Tout à coup, elle frémit, soupire et nage vers son frère. Elle s’est reprise. Mes ondes mal dirigées n’ont plus d’effet sur elle. J’enrage de n’avoir pu déclencher une jouissance que je sentais proche. Ah ! Si je me rappelais ce que nous avons fait en ce lieu ?
Mais oui ! J’en suis sûr à présent ! Nous avons fait l’amour dans la piscine et elle en a gardé le souvenir, un bon souvenir. Sinon comment expliquer son émoi actuel ? J’aimerais la faire jouir à nouveau, j’enrage de ne savoir comment. J’ai beau fouiller dans mon esprit, aucune image de ma visite en ces lieux ne surgit. À quel objet ce souvenir est-il lié ?
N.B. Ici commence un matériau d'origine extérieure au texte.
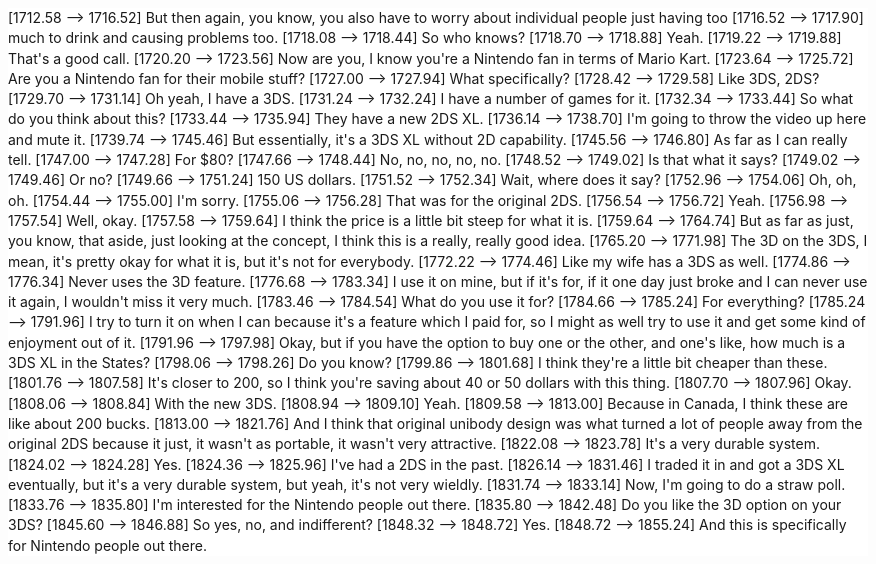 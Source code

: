 [1712.58 --> 1716.52]  But then again, you know, you also have to worry about individual people just having too
[1716.52 --> 1717.90]  much to drink and causing problems too.
[1718.08 --> 1718.44]  So who knows?
[1718.70 --> 1718.88]  Yeah.
[1719.22 --> 1719.88]  That's a good call.
[1720.20 --> 1723.56]  Now are you, I know you're a Nintendo fan in terms of Mario Kart.
[1723.64 --> 1725.72]  Are you a Nintendo fan for their mobile stuff?
[1727.00 --> 1727.94]  What specifically?
[1728.42 --> 1729.58]  Like 3DS, 2DS?
[1729.70 --> 1731.14]  Oh yeah, I have a 3DS.
[1731.24 --> 1732.24]  I have a number of games for it.
[1732.34 --> 1733.44]  So what do you think about this?
[1733.44 --> 1735.94]  They have a new 2DS XL.
[1736.14 --> 1738.70]  I'm going to throw the video up here and mute it.
[1739.74 --> 1745.46]  But essentially, it's a 3DS XL without 2D capability.
[1745.56 --> 1746.80]  As far as I can really tell.
[1747.00 --> 1747.28]  For $80?
[1747.66 --> 1748.44]  No, no, no, no, no.
[1748.52 --> 1749.02]  Is that what it says?
[1749.02 --> 1749.46]  Or no?
[1749.66 --> 1751.24]  150 US dollars.
[1751.52 --> 1752.34]  Wait, where does it say?
[1752.96 --> 1754.06]  Oh, oh, oh.
[1754.44 --> 1755.00]  I'm sorry.
[1755.06 --> 1756.28]  That was for the original 2DS.
[1756.54 --> 1756.72]  Yeah.
[1756.98 --> 1757.54]  Well, okay.
[1757.58 --> 1759.64]  I think the price is a little bit steep for what it is.
[1759.64 --> 1764.74]  But as far as just, you know, that aside, just looking at the concept, I think this is a really, really good idea.
[1765.20 --> 1771.98]  The 3D on the 3DS, I mean, it's pretty okay for what it is, but it's not for everybody.
[1772.22 --> 1774.46]  Like my wife has a 3DS as well.
[1774.86 --> 1776.34]  Never uses the 3D feature.
[1776.68 --> 1783.34]  I use it on mine, but if it's for, if it one day just broke and I can never use it again, I wouldn't miss it very much.
[1783.46 --> 1784.54]  What do you use it for?
[1784.66 --> 1785.24]  For everything?
[1785.24 --> 1791.96]  I try to turn it on when I can because it's a feature which I paid for, so I might as well try to use it and get some kind of enjoyment out of it.
[1791.96 --> 1797.98]  Okay, but if you have the option to buy one or the other, and one's like, how much is a 3DS XL in the States?
[1798.06 --> 1798.26]  Do you know?
[1799.86 --> 1801.68]  I think they're a little bit cheaper than these.
[1801.76 --> 1807.58]  It's closer to 200, so I think you're saving about 40 or 50 dollars with this thing.
[1807.70 --> 1807.96]  Okay.
[1808.06 --> 1808.84]  With the new 3DS.
[1808.94 --> 1809.10]  Yeah.
[1809.58 --> 1813.00]  Because in Canada, I think these are like about 200 bucks.
[1813.00 --> 1821.76]  And I think that original unibody design was what turned a lot of people away from the original 2DS because it just, it wasn't as portable, it wasn't very attractive.
[1822.08 --> 1823.78]  It's a very durable system.
[1824.02 --> 1824.28]  Yes.
[1824.36 --> 1825.96]  I've had a 2DS in the past.
[1826.14 --> 1831.46]  I traded it in and got a 3DS XL eventually, but it's a very durable system, but yeah, it's not very wieldly.
[1831.74 --> 1833.14]  Now, I'm going to do a straw poll.
[1833.76 --> 1835.80]  I'm interested for the Nintendo people out there.
[1835.80 --> 1842.48]  Do you like the 3D option on your 3DS?
[1845.60 --> 1846.88]  So yes, no, and indifferent?
[1848.32 --> 1848.72]  Yes.
[1848.72 --> 1855.24]  And this is specifically for Nintendo people out there. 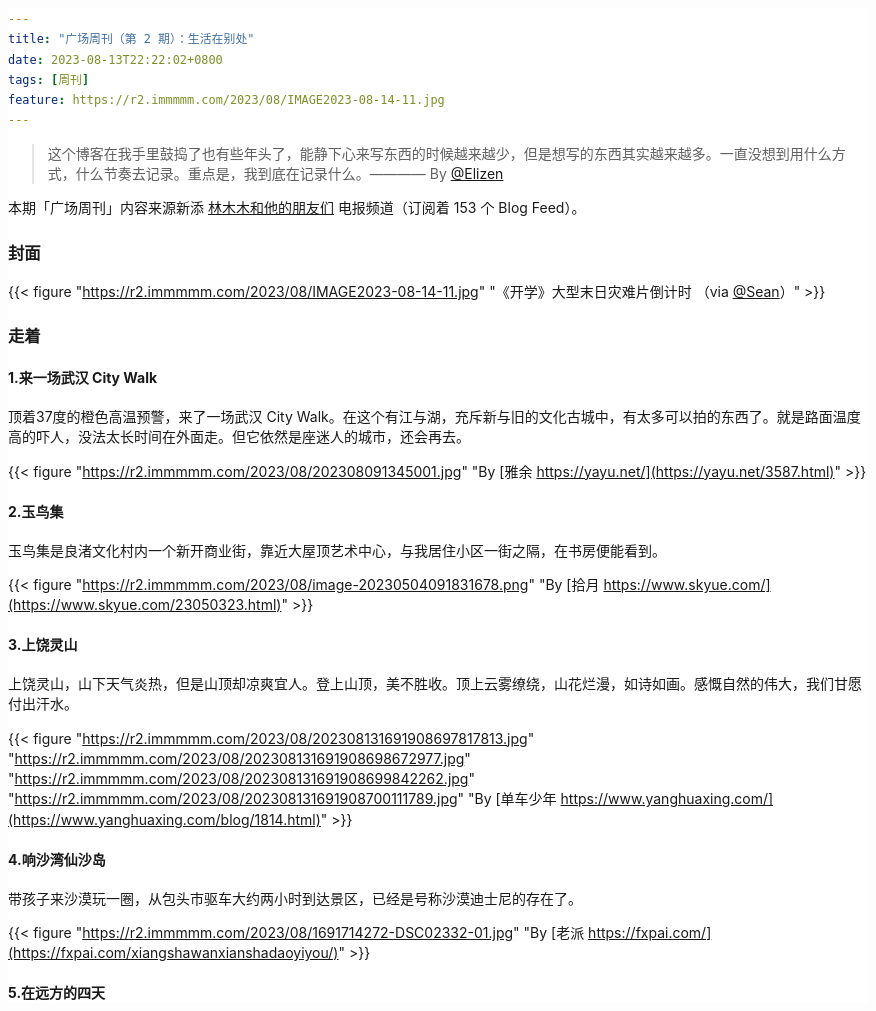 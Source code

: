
 ```yaml
---
title: "广场周刊（第 2 期）：生活在别处"
date: 2023-08-13T22:22:02+0800
tags: [周刊]
feature: https://r2.immmmm.com/2023/08/IMAGE2023-08-14-11.jpg
---
```


> 这个博客在我手里鼓捣了也有些年头了，能静下心来写东西的时候越来越少，但是想写的东西其实越来越多。一直没想到用什么方式，什么节奏去记录。重点是，我到底在记录什么。———— By [@Elizen](https://elizen.me/posts/2023/08/living-elsewhere/)



本期「广场周刊」内容来源新添 [林木木和他的朋友们](https://t.me/lmm214) 电报频道（订阅着 153 个 Blog Feed）。

### 封面

{{< figure "https://r2.immmmm.com/2023/08/IMAGE2023-08-14-11.jpg" "《开学》大型末日灾难片倒计时 （via [@Sean](https://memos.ssean.top/m/149)）" >}}



### 走着

#### 1.来一场武汉 City Walk

顶着37度的橙色高温预警，来了一场武汉 City Walk。在这个有江与湖，充斥新与旧的文化古城中，有太多可以拍的东西了。就是路面温度高的吓人，没法太长时间在外面走。但它依然是座迷人的城市，还会再去。

{{< figure "https://r2.immmmm.com/2023/08/202308091345001.jpg" "By [雅余 https://yayu.net/](https://yayu.net/3587.html)" >}}

#### 2.玉鸟集

玉鸟集是良渚文化村内一个新开商业街，靠近大屋顶艺术中心，与我居住小区一街之隔，在书房便能看到。

{{< figure "https://r2.immmmm.com/2023/08/image-20230504091831678.png" "By [拾月 https://www.skyue.com/](https://www.skyue.com/23050323.html)" >}}

#### 3.上饶灵山

上饶灵山，山下天气炎热，但是山顶却凉爽宜人。登上山顶，美不胜收。顶上云雾缭绕，山花烂漫，如诗如画。感慨自然的伟大，我们甘愿付出汗水。

{{< figure "https://r2.immmmm.com/2023/08/202308131691908697817813.jpg" "https://r2.immmmm.com/2023/08/202308131691908698672977.jpg" "https://r2.immmmm.com/2023/08/202308131691908699842262.jpg" "https://r2.immmmm.com/2023/08/202308131691908700111789.jpg" "By [单车少年 https://www.yanghuaxing.com/](https://www.yanghuaxing.com/blog/1814.html)" >}}

#### 4.响沙湾仙沙岛

带孩子来沙漠玩一圈，从包头市驱车大约两小时到达景区，已经是号称沙漠迪士尼的存在了。

{{< figure "https://r2.immmmm.com/2023/08/1691714272-DSC02332-01.jpg" "By [老派 https://fxpai.com/](https://fxpai.com/xiangshawanxianshadaoyiyou/)" >}}

#### 5.在远方的四天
Une goutte lancée par son frère atteint la boucle d’oreille. Faute de mieux, je m’y attarde. Je suis surpris de la difficulté à m’en extraire quand la goutte, après avoir hésité, se détache et retombe dans le bassin. Est-ce que Sophie aurait pu emporter une parcelle de moi ? C’est peut-être ça le moyen de sortir de ma prison. Malheureusement la jeune fille sort de l’eau sans remouiller ses cheveux. Ce sera pour une prochaine fois… Le prochain bain…
Une fois seul, lorsque l’homme et Maxime m’ont recouvert de la bâche bleue, je repense à l’émoi qui a envahi Sophie quand je l’ai enveloppée de mes vagues de tendresse. Oui, j’en suis sûr, j’ai réussi à communiquer avec elle. Ce sont les ondes que j’ai lancées à l’assaut de son corps qui l’ont conduite à un état proche de l’extase. La présence de son père et de son frère a empêché qu’elle s’y abandonne. Serais-je donc capable d’animer les éléments ?
Je me souviens d’un film où le héros, à l’état de fantôme, victime d’un assassinat, propulse des meubles et même des corps par la seule force de l’esprit. Je pensais alors à une imagination de scénariste. Tiens ? Pourquoi ce souvenir me revient-il ? À quoi est-il rattaché ? Peut-être que d’avoir ouvert un casier de la boîte aux souvenirs entraîne d’autres émergences ?
Je sens que je tiens le bon bout. Toute la nuit je m’exerce à créer dans l’eau des vaguelettes. À l’aube j’arrive à dessiner des figures géométriques sur la surface par les ondes que mon esprit insuffle. Je suis tout étonné de percevoir les félicitations que la brise matinale m’adresse. Mes tentatives ont eu des spectateurs, non, pas des spectateurs mais plutôt des témoins fantômes.